● Exercise objective:
Look through the data below and show every line that includes "textit".

● Study material:
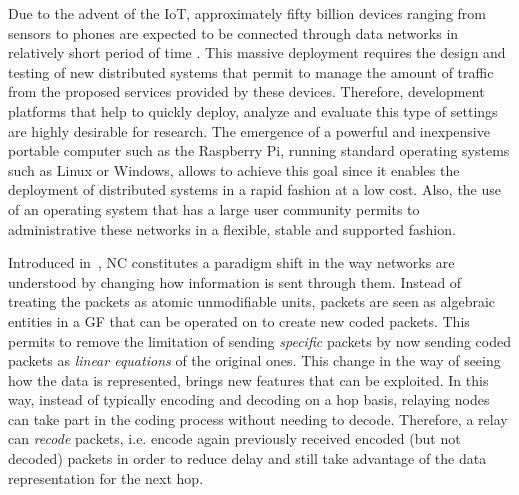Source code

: %

Due to the advent of the \ac{IoT}, approximately fifty billion devices
ranging from sensors to phones are expected to be connected through
data networks in relatively short period of time \cite{cisco2011forecast}.
This massive deployment requires the design and testing of new
distributed systems that permit to manage the amount of traffic
from the proposed services provided by these devices. Therefore,
development platforms that help to quickly deploy, analyze and
evaluate this type of settings are highly desirable for research.
The emergence of a powerful and inexpensive portable computer such
as the Raspberry Pi, running standard operating systems such as
Linux or Windows, allows to achieve this goal since it enables the
deployment of distributed systems in a rapid fashion at a low cost.
Also, the use of an operating system that has a large user community
permits to administrative these networks in a flexible, stable and
supported fashion.

Introduced in~\cite{ahlswede2000network}, \ac{NC}
constitutes a paradigm shift in the way networks are understood
by changing how information is sent through them.
Instead of treating the packets as atomic
unmodifiable units, packets are seen as algebraic entities in a \ac{GF}
that can be operated on to create new coded packets. This permits to
remove the limitation of sending \textit{specific} packets by now sending
coded packets as \textit{linear equations} of the original ones. This
change in the way of seeing how the data is represented, brings new
features that can be exploited. In this way, instead of typically encoding
and decoding on a hop basis, relaying nodes can take part in the
coding process without needing to decode. Therefore, a relay can
\textit{recode} packets, i.e. encode again previously received encoded
(but not decoded) packets in order to reduce delay and still
take advantage of the data representation for the next hop.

● Task answer:
remove the limitation of sending \textit{specific} packets by now sending
coded packets as \textit{linear equations} of the original ones. This
\textit{recode} packets, i.e. encode again previously received encoded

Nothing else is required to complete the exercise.